WHAT YOU NEED TO DO: Copy, exactly and without additions, every line in the records below from the one holding "- 如果源上已有数据，并希望" through the one holding "- 要为新安装的不包含数据的", both ends included.

THE INPUT:
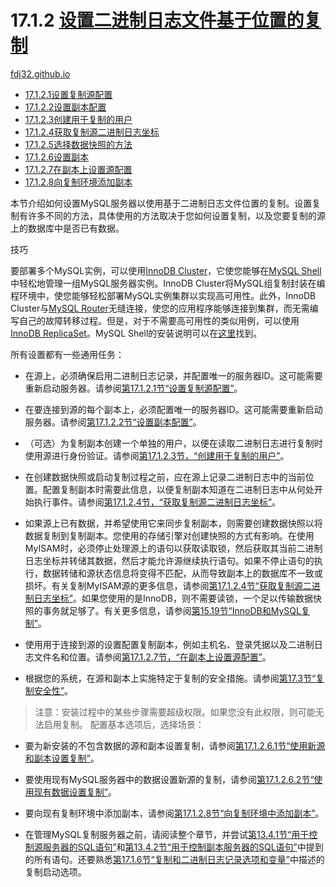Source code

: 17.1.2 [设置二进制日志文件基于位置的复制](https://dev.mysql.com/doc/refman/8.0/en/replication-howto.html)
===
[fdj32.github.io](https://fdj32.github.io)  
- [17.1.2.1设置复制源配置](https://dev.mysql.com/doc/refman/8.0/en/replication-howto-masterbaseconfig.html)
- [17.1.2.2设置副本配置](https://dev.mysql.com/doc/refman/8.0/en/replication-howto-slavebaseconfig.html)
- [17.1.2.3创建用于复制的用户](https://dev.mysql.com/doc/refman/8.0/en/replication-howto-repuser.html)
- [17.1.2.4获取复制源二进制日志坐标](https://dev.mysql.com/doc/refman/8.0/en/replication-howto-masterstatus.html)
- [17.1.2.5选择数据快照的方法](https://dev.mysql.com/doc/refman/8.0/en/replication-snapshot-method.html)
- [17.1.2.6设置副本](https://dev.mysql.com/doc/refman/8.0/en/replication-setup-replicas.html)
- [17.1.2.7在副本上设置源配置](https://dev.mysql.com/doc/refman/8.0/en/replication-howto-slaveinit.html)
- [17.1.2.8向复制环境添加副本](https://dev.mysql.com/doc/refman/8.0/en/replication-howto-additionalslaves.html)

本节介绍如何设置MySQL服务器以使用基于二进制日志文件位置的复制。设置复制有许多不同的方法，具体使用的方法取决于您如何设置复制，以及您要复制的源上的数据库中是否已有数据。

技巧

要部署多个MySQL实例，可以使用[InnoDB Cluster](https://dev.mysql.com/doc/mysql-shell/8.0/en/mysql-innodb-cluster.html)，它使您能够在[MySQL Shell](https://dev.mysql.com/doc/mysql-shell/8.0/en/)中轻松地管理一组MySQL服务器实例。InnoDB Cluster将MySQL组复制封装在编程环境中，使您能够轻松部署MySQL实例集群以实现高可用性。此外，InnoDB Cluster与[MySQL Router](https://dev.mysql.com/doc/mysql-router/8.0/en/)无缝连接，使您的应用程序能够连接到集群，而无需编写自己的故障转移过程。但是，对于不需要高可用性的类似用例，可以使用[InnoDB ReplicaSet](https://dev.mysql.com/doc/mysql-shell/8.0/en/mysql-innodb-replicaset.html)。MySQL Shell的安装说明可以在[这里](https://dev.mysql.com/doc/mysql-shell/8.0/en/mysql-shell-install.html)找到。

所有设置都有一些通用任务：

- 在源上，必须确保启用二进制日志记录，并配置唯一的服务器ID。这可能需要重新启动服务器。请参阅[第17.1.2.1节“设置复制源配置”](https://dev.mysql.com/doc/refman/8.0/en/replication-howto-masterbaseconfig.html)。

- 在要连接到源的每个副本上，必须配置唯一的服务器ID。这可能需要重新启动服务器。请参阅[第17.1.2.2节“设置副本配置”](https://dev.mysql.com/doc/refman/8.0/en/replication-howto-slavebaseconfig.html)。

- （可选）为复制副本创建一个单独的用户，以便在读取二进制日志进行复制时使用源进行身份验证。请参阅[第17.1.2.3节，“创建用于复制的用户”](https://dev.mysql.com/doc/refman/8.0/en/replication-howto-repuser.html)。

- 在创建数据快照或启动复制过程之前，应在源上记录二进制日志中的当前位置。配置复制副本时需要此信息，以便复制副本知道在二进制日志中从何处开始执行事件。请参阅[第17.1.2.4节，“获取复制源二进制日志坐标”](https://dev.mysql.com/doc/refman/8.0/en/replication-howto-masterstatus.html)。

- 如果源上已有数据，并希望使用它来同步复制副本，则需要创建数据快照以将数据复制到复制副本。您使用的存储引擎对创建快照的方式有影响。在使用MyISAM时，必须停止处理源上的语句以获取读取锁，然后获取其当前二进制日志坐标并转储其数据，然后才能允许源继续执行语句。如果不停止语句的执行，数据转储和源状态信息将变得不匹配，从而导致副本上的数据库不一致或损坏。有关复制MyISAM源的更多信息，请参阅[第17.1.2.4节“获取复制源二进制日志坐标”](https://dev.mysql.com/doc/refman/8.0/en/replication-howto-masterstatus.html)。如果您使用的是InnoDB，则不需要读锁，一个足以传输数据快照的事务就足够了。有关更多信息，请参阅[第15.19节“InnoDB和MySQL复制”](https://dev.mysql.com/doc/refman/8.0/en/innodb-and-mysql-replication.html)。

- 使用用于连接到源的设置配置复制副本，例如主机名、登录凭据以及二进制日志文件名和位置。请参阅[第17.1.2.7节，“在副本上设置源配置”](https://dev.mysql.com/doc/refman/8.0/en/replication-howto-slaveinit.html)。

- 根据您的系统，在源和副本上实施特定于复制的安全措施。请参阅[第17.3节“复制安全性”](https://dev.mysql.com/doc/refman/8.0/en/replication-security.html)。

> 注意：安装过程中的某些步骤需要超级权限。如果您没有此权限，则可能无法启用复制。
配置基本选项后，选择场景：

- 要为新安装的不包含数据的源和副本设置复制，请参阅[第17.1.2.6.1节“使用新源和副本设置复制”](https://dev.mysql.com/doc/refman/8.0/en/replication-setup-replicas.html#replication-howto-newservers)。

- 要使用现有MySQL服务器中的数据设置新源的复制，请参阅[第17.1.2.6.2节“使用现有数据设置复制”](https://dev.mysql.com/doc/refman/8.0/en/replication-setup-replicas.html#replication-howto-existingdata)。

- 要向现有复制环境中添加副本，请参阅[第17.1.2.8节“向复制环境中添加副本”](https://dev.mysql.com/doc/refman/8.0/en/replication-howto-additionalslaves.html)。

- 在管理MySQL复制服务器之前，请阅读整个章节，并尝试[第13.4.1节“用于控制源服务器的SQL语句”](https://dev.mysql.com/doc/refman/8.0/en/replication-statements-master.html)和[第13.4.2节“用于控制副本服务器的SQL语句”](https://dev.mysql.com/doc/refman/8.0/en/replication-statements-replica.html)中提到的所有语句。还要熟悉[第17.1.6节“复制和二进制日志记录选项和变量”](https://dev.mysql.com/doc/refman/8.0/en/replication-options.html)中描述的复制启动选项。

==

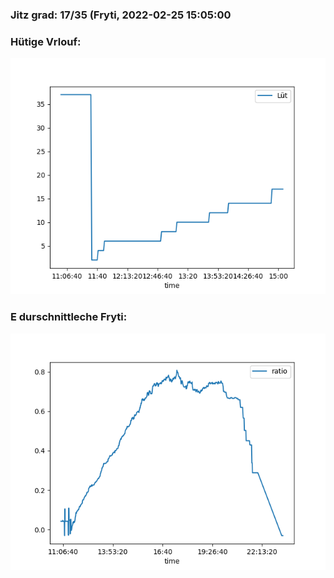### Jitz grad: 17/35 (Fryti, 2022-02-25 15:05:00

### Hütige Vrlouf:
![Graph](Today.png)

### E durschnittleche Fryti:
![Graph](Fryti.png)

RESULT BELOW:
- 如果源上已有数据，并希望使用它来同步复制副本，则需要创建数据快照以将数据复制到复制副本。您使用的存储引擎对创建快照的方式有影响。在使用MyISAM时，必须停止处理源上的语句以获取读取锁，然后获取其当前二进制日志坐标并转储其数据，然后才能允许源继续执行语句。如果不停止语句的执行，数据转储和源状态信息将变得不匹配，从而导致副本上的数据库不一致或损坏。有关复制MyISAM源的更多信息，请参阅[第17.1.2.4节“获取复制源二进制日志坐标”](https://dev.mysql.com/doc/refman/8.0/en/replication-howto-masterstatus.html)。如果您使用的是InnoDB，则不需要读锁，一个足以传输数据快照的事务就足够了。有关更多信息，请参阅[第15.19节“InnoDB和MySQL复制”](https://dev.mysql.com/doc/refman/8.0/en/innodb-and-mysql-replication.html)。

- 使用用于连接到源的设置配置复制副本，例如主机名、登录凭据以及二进制日志文件名和位置。请参阅[第17.1.2.7节，“在副本上设置源配置”](https://dev.mysql.com/doc/refman/8.0/en/replication-howto-slaveinit.html)。

- 根据您的系统，在源和副本上实施特定于复制的安全措施。请参阅[第17.3节“复制安全性”](https://dev.mysql.com/doc/refman/8.0/en/replication-security.html)。

> 注意：安装过程中的某些步骤需要超级权限。如果您没有此权限，则可能无法启用复制。
配置基本选项后，选择场景：

- 要为新安装的不包含数据的源和副本设置复制，请参阅[第17.1.2.6.1节“使用新源和副本设置复制”](https://dev.mysql.com/doc/refman/8.0/en/replication-setup-replicas.html#replication-howto-newservers)。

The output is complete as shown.